Lueken’s to become employee-owned: Joe Lueken will take on lesser role, provide guidance
BEMIDJI – It seems everyone in Bemidji has a story about Joe Lueken.
There’s the small business owner who got his start thanks to a financial contribution from Lueken and the confidence that he could do it, the lifetime resident who needed a field to start a youth football program, or the doctor who got through college thanks to a scholarship that Lueken helped launch.
But you likely won’t hear those stories from Lueken.
“He’s very reluctant to brag about himself,” said Bill Beyer, board president of the Bemidji Community Food Shelf.
In the roughly five decades he’s been in the community, Lueken has touched many people to varying degrees while overseeing his family business Lueken’s Village Foods. But last week, store employees were told that he was selling the company – to them. On Jan. 1, Lueken’s will begin the process of becoming an employee-owned business.

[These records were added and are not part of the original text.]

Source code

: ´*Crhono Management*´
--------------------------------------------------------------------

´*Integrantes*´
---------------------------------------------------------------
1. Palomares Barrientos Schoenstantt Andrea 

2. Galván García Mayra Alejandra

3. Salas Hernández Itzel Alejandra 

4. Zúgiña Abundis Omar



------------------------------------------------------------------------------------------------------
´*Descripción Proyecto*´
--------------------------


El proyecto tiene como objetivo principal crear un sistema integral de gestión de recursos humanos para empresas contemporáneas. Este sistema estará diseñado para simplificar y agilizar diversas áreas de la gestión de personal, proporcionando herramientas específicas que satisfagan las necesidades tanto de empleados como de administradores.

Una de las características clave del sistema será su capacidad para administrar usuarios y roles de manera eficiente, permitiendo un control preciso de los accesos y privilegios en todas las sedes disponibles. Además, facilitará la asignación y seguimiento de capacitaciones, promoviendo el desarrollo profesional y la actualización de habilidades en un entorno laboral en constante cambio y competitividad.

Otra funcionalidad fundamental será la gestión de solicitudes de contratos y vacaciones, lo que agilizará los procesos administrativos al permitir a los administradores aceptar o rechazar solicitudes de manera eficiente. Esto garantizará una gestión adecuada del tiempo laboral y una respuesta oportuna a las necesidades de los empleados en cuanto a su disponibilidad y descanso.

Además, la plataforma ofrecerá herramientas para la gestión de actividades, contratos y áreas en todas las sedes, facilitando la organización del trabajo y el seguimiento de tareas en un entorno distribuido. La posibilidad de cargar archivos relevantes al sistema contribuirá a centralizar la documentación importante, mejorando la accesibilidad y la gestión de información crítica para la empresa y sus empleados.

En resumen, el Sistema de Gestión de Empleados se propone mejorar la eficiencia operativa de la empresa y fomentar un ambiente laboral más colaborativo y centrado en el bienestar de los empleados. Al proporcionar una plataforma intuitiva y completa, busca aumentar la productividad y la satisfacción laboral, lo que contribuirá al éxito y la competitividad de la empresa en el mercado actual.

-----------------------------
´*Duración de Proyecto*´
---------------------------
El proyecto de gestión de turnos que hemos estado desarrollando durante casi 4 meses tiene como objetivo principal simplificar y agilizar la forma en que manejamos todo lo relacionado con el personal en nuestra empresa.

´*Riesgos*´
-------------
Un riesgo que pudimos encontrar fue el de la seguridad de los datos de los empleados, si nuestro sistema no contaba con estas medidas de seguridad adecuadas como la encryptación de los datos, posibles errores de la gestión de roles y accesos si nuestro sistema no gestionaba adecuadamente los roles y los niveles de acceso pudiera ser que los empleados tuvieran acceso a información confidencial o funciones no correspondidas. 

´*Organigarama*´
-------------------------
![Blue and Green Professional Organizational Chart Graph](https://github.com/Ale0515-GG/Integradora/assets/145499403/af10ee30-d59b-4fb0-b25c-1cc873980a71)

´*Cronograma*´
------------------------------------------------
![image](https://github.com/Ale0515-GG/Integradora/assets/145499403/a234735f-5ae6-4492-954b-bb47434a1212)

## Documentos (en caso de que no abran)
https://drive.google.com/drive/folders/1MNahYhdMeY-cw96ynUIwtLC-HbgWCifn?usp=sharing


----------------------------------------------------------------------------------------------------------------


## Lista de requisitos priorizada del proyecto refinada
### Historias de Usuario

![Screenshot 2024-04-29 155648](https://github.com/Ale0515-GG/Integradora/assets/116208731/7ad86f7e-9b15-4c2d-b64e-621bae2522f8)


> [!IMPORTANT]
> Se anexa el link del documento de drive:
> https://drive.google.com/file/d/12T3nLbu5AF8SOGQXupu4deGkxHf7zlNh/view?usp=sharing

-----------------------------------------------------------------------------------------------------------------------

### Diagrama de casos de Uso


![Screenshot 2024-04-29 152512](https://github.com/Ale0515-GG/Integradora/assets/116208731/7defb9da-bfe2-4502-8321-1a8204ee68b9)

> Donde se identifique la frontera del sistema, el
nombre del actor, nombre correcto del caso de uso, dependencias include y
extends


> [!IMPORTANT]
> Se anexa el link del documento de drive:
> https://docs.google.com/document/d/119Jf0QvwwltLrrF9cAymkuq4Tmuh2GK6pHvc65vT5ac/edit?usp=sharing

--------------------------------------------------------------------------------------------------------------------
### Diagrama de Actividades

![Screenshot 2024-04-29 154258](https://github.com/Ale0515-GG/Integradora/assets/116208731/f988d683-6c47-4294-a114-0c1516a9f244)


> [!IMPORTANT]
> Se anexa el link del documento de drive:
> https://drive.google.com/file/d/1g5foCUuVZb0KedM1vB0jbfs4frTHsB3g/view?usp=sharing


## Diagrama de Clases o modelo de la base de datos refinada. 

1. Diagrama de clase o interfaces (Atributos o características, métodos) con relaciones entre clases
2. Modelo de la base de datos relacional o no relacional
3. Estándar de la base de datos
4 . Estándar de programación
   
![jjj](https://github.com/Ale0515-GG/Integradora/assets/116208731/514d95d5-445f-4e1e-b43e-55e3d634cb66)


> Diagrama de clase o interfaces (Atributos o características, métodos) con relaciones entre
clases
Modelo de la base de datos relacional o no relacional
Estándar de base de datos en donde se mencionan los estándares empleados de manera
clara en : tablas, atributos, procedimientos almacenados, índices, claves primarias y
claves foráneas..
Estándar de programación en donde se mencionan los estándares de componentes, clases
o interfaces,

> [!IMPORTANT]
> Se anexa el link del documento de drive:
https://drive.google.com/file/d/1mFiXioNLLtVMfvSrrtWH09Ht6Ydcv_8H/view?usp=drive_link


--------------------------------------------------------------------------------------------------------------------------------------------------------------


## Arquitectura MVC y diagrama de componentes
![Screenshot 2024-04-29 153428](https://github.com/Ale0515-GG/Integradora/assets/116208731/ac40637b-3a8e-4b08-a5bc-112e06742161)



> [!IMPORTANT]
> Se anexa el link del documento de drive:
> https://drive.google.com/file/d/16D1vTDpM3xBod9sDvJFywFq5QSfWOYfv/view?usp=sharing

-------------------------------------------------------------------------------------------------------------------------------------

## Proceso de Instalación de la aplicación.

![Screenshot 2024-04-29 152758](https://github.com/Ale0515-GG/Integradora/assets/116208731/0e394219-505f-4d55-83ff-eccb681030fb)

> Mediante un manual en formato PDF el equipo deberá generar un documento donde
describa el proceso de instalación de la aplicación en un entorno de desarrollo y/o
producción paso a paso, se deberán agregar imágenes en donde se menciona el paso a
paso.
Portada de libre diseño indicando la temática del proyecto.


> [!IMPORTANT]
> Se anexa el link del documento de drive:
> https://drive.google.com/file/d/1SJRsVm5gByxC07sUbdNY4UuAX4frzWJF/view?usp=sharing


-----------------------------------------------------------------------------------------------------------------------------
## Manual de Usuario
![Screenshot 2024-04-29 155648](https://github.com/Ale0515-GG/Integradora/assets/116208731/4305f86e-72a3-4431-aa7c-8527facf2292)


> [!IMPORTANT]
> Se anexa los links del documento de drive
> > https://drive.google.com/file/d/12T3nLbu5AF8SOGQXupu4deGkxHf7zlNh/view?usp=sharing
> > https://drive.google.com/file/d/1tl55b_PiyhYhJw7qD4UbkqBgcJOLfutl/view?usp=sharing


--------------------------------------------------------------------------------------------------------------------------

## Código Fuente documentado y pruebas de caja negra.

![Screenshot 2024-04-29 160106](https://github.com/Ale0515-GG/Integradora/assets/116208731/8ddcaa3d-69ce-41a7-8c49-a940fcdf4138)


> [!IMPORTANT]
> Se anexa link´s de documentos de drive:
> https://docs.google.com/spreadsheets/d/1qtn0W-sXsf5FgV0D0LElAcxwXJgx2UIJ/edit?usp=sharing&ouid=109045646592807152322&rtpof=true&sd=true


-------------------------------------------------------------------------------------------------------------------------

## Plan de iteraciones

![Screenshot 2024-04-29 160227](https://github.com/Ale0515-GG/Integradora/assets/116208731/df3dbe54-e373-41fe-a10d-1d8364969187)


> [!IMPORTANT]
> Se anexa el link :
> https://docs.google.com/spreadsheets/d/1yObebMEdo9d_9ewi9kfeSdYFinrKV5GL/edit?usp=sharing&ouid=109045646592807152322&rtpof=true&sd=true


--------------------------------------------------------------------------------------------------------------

“It’s not just a job anymore, they’re part of it,” Lueken said of the roughly 200 employees at Lueken’s, which was honored in June as a 2012 Star Tribune Top Workplace. “And any success that they reap, they’ll benefit from it; and not only them but their families.”
At the same time, Lueken, 70, is transitioning into semi-retirement over the next few months – though he admits he can’t stop all at once. Those who know him expect to still see him around, helping out at the stores and saying a friendly “hello” to everyone that walks by.
“I asked him, ‘So you’re going to retire to 40 hours a week now?’” laughed Brent Sicard, acting president of Lueken’s. Sicard said he expects to tap Lueken for guidance in the future.
Lueken said he plans on taking some extra time out for traveling and being with family. His four sons and three grandchildren live out of state.
“It’s time,” Lueken said.
Lueken first got a taste for working in the food industry when he greased pans in his father’s bakery at age 7, getting paid 26 cents a week.
In 1966, he started as a manager at the first Lueken’s store in the downtown Bemidji, which was owned by his brother. Eventually, Lueken bought him out. He later opened a larger store on the north side of town, which has expanded over the years. The south store followed in 2000.
Sicard first got to know Lueken when he was working for another company in town, but his only job was overnight janitor at Lueken’s. He remembers Lueken often coming in at 3:30 a.m. to stock shelves.
“He’s very hands-on,” Sicard said.
Sicard eventually got a job at Lueken’s and moved up the ladder.
Sicard said that he has passed that attitude onto his sons. He said when they would come to visit the store and see that the lines were backed up, they would jump in and help start bagging groceries.
“I know where they got that from,” Sicard said.
That hard-working attitude has translated into his community involvement. He sits on several boards in town and is known for his frequent generosity.
Ross Lewis, owner of Ross Lewis Sign Co., was working for Bemidji Sign Co. as a general installer when he got to know Lueken through a couple jobs he did for him.
“Even in that limited amount of time he acted like he’d known you for years,” Lewis said.
Lewis said Lueken not only gave him some financial backing to start his own business, but also the confidence that he’d be able to do it.
“He got me started in my own business,” he said.
After his brother was killed in a car accident in 1994, Wes Hegna wanted to start a youth football program, something they always talked about as kids, in his honor. It took a while to get off the ground, but the program got a major boost from Lueken when he called Hegna and floated the idea of using the Bemidji State University Foundation land for football practice.
Through the Bemidji State University Foundation, Lueken was a driving force behind launching BSU’s Community Appreciation Day seven years ago, said Rob Bollinger, executive director for university advancement at BSU.
“I don’t know that I’ve ever met someone like Joe,” he said.
The store’s sale to his employees, which will start gradually at the beginning of the year until it’s 100 percent employee-owned in about five years, is consistent with his values, said his son Jeff Lueken.
He said the idea sprouted a couple years ago when he asked his dad what his plans for the store were. They thought about having at least one his sons take it over, but the fact that they live on the coasts made it infeasible, Jeff Lueken said. But the thought of selling it to an outside group, which would likely result in the loss of local management jobs, wasn’t appealing either, he added.
Jeff Lueken said the community will benefit from the sale as jobs will stay here and employees will have the opportunity to grow their wealth.
“The larger benefactor is the community,” he said.